__DIRECTIONS FOR THIS TASK__
Report only how many lines in the listing below contain the string "user".

**** MATERIAL TO PROCESS

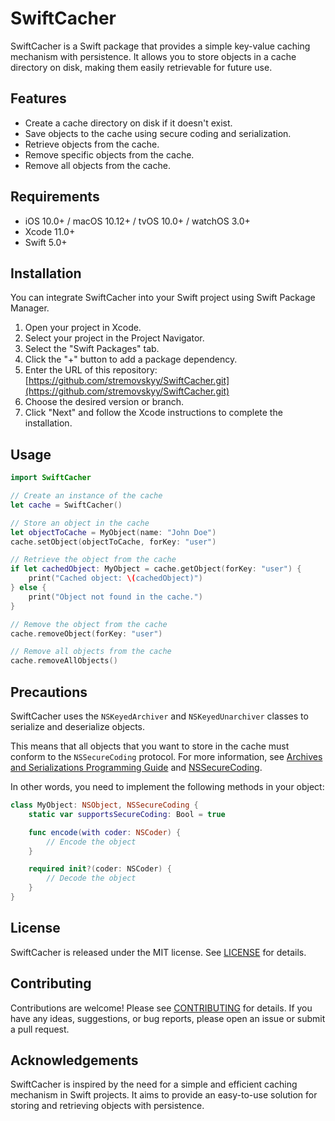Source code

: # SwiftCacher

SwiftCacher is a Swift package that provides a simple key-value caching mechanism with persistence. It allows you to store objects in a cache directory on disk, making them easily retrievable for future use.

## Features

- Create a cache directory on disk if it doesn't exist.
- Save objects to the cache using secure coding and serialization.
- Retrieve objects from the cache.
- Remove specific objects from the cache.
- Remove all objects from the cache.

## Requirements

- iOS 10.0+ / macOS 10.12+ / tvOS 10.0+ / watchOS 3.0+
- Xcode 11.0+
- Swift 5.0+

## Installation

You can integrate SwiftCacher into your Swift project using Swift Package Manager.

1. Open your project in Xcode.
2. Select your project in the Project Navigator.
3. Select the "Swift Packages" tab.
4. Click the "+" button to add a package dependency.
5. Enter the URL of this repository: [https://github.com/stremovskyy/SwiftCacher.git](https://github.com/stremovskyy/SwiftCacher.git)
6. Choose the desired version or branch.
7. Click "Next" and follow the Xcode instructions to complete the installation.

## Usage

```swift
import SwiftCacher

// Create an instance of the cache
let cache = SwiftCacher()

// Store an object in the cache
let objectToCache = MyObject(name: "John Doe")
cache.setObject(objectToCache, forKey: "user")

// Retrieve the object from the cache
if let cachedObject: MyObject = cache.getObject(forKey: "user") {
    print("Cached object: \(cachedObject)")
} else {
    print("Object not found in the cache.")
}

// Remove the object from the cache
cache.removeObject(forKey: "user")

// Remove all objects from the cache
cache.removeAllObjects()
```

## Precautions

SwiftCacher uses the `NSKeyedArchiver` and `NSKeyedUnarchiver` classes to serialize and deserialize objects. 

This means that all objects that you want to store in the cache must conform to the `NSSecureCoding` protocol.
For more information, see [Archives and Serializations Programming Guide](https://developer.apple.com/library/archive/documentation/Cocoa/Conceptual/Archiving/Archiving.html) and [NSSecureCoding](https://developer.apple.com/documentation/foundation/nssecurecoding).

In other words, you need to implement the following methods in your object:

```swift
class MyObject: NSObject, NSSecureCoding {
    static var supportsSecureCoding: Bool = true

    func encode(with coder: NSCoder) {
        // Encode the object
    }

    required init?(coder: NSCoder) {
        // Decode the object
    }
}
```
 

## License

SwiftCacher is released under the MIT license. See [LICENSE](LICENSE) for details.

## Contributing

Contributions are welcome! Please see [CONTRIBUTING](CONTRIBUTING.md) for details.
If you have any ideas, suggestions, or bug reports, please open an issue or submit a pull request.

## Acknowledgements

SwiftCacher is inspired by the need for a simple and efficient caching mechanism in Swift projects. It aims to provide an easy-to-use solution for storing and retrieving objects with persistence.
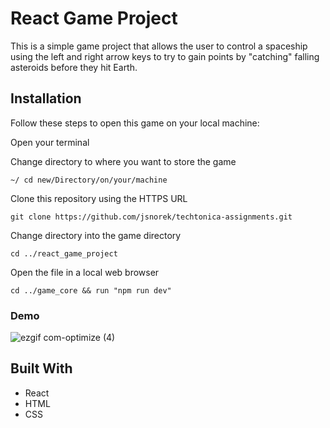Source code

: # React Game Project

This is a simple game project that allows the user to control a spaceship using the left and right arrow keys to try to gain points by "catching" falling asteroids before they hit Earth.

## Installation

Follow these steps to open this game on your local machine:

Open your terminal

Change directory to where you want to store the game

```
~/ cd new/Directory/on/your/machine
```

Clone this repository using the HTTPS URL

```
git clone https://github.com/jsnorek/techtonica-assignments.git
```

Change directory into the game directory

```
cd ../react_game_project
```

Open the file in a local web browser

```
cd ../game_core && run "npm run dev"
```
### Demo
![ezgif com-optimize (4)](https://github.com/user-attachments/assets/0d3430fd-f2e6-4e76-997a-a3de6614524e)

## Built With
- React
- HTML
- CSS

********

__RESPONSE TO THIS TASK__
5